Ruins give a snapshot of a present as past and force us to take a different stance on time. They freeze the present and confront us with a petrified world, a city full of hieroglyphs that present our past lives in a new language we have yet to decipher. We read the cracks in the walls as the earthquake is rewriting our once-present lives;
we stare at the hollowed-out spaces for traces of the activities and relations that once made them intimate parts of our existence. We try to read the message that we must now live in a present without these intimate counterparts of our selves, without this familiar stage for our actions, without these environmental shadows of our persona and embodiment.


Fragments and heads of tomb sculptures from Kalamata cemetery, broken by the earthquake of 1986

Our response is to heal these buildings in pain as a way of healing our selves and the body of the city. We provide them with new supportive scaffolding, new exo-skeletons that are meant to keep them alive, we amputate dysfunctional parts to save the whole, and often execute buildings, thus sealing the destruction began by nature. We rescue elegant and beautiful fragments of the vanished buildings in the hope that they can be refitted to a future city that is still in the making. We seek a place for the past in the future.

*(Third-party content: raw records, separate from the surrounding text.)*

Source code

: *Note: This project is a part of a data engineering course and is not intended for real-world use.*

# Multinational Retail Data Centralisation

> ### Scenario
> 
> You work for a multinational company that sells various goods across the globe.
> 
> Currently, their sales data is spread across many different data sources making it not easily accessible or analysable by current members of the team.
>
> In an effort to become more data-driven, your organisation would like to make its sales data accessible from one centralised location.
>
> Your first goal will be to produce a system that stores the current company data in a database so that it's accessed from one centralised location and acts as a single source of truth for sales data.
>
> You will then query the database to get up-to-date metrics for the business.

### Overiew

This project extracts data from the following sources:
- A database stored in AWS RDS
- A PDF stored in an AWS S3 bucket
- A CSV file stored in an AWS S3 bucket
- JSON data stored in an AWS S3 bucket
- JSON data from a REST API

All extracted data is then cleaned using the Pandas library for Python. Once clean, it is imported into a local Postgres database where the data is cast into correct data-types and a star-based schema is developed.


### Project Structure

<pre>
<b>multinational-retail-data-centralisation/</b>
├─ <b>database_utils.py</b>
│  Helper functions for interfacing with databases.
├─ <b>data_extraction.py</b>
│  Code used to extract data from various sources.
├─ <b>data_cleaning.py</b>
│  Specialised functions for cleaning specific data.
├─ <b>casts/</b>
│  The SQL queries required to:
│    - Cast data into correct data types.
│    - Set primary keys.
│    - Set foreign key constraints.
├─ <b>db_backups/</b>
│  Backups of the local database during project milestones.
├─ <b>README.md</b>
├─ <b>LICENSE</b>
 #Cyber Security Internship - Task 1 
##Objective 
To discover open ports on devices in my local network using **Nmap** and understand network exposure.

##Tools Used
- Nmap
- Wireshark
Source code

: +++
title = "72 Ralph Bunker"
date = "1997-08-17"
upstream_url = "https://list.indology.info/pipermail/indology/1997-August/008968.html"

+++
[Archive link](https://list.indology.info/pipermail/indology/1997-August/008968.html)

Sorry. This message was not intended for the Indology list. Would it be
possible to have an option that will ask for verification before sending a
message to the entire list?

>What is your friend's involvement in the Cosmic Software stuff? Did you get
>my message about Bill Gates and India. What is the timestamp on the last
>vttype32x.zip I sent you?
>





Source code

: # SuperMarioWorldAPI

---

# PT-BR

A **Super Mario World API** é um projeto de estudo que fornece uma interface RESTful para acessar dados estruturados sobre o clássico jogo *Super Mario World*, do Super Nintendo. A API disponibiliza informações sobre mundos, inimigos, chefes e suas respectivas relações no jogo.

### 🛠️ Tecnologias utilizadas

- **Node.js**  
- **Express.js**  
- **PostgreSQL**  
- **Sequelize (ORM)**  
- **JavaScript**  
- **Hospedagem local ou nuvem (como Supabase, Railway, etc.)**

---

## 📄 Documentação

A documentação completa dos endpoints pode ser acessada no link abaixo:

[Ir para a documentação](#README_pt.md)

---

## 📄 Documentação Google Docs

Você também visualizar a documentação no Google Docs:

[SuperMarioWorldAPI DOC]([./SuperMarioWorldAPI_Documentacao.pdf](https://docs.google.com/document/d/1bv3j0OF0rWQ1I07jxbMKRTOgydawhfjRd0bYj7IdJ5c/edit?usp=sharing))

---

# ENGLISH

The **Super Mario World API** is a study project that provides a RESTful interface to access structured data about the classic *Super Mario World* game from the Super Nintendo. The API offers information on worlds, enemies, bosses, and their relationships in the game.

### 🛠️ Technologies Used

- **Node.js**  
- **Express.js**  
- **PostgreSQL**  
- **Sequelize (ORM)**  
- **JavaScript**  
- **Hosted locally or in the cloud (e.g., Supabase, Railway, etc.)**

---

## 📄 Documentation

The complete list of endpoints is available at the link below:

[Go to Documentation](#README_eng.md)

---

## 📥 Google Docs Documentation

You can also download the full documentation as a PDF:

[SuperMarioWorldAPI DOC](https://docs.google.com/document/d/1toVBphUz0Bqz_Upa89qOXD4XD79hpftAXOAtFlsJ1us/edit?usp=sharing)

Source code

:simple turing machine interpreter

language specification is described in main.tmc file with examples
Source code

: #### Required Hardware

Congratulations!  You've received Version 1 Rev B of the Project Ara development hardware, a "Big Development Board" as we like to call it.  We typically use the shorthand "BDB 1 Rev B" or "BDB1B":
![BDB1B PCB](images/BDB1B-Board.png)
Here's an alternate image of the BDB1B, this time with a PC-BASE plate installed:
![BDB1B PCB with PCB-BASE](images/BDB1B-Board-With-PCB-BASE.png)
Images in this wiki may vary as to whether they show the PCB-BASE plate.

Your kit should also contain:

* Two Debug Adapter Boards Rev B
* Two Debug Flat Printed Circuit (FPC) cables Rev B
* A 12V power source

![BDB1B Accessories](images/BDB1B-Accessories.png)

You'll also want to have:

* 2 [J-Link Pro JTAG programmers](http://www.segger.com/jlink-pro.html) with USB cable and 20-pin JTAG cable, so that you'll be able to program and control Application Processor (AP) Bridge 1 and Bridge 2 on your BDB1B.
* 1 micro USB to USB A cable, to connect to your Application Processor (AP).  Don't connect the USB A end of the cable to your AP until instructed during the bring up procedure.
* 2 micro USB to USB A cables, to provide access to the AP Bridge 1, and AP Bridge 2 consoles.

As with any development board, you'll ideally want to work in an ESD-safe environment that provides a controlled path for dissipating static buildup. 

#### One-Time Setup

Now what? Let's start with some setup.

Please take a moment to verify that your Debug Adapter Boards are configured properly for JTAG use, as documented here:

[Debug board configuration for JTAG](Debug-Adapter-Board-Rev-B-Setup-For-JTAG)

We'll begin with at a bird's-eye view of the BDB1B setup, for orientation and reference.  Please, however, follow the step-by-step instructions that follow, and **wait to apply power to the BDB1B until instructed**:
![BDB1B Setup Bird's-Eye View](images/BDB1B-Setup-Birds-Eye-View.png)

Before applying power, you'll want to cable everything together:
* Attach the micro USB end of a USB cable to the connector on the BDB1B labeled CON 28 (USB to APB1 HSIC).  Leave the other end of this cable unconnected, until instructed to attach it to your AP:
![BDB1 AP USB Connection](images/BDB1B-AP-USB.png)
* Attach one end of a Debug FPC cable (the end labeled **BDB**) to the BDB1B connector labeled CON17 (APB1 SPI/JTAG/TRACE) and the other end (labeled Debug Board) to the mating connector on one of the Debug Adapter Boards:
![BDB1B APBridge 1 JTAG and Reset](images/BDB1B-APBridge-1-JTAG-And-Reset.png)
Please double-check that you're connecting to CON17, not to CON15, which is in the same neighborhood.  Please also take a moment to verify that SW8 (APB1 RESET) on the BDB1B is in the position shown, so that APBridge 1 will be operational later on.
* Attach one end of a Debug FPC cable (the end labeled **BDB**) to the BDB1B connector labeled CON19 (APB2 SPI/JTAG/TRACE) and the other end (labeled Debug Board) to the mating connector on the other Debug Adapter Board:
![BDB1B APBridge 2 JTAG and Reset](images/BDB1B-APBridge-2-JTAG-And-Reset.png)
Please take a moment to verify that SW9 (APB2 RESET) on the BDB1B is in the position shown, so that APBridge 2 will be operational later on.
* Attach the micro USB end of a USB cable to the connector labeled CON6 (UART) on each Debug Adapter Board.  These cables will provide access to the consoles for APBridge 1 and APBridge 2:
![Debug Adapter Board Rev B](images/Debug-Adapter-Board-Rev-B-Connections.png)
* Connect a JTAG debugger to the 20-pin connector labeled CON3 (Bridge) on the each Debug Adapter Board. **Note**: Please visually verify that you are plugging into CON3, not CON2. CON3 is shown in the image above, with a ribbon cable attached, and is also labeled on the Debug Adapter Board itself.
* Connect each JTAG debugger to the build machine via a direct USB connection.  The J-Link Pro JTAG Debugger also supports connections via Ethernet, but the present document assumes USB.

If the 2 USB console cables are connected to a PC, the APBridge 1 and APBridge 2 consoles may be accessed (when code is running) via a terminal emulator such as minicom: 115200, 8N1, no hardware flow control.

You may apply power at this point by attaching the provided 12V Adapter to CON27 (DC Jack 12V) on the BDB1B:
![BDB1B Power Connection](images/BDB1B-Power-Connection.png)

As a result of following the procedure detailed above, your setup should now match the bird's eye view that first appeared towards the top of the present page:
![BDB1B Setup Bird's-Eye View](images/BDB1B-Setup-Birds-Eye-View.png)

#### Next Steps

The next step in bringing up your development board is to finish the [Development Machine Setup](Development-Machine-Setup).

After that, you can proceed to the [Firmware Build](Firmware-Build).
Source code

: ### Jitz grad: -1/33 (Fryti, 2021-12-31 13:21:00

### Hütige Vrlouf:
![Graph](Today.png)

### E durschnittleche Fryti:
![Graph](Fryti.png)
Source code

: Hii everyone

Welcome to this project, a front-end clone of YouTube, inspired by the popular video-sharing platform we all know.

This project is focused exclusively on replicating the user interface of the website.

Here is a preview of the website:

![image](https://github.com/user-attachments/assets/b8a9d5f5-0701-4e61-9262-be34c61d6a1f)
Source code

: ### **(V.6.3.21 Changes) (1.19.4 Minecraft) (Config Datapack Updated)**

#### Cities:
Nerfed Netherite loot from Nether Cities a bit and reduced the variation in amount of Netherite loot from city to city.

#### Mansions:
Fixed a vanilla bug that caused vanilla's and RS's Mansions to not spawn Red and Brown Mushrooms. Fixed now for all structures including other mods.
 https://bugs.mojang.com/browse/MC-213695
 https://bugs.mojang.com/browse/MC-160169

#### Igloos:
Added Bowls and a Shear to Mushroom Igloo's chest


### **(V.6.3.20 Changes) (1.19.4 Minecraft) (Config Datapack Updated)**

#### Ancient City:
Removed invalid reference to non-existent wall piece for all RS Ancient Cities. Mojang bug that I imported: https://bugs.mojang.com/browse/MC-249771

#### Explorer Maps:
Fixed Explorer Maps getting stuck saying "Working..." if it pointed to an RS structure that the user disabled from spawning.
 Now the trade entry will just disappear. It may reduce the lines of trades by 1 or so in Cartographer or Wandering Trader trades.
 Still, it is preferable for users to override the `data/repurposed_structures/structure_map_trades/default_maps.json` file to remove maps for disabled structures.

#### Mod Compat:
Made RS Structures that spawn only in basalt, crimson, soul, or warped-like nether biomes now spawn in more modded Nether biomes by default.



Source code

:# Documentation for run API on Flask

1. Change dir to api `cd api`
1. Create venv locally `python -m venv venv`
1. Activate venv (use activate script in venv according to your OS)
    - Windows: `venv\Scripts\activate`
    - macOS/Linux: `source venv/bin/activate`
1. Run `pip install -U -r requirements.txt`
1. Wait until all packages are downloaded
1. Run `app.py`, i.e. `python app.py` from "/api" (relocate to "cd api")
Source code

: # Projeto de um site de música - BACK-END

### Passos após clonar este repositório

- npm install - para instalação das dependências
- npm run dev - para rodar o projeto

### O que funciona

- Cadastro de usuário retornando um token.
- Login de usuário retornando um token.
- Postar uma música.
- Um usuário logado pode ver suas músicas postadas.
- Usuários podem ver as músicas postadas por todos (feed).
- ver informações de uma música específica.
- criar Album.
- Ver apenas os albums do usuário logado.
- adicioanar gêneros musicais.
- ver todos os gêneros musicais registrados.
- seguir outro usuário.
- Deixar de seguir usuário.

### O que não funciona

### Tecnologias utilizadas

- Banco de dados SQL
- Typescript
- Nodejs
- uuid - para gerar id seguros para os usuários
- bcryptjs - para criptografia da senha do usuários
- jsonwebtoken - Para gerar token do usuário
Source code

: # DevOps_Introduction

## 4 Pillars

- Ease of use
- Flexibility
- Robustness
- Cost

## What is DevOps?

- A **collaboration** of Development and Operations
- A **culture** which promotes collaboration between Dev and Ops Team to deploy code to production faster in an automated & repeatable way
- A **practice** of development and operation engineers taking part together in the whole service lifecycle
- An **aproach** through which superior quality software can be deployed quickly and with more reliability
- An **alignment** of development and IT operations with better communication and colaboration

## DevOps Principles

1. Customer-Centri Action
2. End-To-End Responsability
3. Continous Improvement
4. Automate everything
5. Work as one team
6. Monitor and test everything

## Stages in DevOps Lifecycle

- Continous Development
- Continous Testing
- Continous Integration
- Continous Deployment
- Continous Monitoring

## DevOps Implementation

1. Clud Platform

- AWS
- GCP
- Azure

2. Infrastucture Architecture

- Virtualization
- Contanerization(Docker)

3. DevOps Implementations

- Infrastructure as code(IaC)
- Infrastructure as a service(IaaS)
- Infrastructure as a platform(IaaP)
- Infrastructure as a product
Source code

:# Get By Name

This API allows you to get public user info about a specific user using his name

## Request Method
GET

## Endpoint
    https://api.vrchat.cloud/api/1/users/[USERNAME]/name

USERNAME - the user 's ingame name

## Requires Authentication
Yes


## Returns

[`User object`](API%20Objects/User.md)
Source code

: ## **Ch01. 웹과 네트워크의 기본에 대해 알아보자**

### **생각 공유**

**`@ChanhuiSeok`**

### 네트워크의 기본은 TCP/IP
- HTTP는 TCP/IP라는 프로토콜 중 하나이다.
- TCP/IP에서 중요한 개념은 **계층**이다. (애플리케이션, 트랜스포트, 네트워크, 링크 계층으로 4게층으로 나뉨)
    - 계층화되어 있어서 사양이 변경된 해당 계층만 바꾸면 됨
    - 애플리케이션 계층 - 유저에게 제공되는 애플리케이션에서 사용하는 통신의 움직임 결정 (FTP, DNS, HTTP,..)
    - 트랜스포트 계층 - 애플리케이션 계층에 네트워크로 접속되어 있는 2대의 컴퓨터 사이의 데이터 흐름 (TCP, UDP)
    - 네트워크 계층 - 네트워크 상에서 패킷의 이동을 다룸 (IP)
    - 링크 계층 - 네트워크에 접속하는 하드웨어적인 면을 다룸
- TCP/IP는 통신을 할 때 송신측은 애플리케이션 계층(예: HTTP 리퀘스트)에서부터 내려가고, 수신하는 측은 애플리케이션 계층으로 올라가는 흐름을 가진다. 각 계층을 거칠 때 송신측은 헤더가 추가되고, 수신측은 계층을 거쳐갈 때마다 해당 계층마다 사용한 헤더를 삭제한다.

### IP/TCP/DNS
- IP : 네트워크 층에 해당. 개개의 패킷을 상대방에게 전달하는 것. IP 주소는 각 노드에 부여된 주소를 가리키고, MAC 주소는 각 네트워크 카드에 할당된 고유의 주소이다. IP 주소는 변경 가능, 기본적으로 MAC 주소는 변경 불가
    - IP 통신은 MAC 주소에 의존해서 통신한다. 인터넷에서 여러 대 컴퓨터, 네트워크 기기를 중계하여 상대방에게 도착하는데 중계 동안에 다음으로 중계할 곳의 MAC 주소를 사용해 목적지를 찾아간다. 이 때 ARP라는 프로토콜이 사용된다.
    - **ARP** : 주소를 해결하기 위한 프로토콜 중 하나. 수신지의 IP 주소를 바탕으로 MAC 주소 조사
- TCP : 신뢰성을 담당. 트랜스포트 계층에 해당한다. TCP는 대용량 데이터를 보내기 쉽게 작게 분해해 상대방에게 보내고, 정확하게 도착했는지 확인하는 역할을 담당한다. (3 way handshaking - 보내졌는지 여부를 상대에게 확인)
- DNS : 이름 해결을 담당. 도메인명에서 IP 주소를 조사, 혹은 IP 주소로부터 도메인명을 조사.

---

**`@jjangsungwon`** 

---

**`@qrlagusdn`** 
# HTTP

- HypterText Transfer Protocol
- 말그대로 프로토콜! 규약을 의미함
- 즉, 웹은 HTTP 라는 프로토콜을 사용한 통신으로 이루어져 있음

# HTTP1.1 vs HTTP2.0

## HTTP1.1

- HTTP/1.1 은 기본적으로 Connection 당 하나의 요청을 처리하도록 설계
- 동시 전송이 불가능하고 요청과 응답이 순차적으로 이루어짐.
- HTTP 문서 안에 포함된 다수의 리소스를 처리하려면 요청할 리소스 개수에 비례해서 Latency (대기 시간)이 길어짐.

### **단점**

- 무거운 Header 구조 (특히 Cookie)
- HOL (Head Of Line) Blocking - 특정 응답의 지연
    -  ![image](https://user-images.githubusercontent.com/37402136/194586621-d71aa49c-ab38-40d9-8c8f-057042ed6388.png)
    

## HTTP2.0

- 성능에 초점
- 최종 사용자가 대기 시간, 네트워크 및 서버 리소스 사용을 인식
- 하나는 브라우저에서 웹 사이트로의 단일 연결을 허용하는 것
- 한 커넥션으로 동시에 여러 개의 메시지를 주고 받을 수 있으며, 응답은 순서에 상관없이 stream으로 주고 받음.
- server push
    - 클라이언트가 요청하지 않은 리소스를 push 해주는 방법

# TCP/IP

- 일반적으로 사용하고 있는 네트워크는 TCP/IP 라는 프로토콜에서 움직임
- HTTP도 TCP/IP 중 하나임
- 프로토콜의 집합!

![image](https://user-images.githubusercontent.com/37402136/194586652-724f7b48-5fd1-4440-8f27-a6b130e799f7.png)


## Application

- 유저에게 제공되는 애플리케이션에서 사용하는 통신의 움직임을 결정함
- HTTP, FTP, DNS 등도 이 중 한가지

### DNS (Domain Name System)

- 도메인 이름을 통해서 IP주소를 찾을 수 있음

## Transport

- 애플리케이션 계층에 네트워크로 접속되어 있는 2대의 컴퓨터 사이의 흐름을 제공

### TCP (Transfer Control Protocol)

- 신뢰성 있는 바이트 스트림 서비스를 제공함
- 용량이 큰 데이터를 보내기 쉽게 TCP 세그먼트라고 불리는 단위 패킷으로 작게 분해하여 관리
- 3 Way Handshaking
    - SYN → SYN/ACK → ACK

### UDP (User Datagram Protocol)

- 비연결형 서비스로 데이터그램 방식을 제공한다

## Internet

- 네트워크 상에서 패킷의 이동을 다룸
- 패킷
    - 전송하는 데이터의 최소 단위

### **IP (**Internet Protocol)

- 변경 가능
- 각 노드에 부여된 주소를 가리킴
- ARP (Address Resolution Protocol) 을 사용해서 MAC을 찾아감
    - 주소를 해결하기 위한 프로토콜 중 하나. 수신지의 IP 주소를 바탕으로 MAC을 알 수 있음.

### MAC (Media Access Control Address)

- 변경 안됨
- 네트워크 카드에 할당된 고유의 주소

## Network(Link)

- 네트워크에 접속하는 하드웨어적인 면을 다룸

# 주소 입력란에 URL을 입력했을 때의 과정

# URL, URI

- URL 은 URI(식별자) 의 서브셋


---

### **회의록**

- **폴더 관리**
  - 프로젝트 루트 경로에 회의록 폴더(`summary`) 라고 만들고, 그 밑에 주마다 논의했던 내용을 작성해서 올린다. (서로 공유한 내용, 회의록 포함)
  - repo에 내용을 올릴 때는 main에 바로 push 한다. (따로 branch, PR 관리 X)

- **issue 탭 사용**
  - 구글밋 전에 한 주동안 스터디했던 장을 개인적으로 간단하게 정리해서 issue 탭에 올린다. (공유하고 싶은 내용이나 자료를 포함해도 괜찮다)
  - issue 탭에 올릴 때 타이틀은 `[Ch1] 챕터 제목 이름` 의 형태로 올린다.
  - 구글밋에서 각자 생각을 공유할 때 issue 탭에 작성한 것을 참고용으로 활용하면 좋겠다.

And as these interventions continue for long as acts of remembrance that try to recover and revitalise what made the city a breathing body and a membrane for our lives, the scattered shards and fragments of burial stones and grave memorials in the Kalamata cemetery reveal that not only the present is fractured or lost, but also the vehicles by which we remember the past. An old photograph was abandoned with the cemetery debris. The photo, from the first decades of this century, showed a man with a long mustache dressed in a suit and boutonniere. It had not been reclaimed by his descendants. Had the person been forgotten with the picture, now that the place that marked his death was lost?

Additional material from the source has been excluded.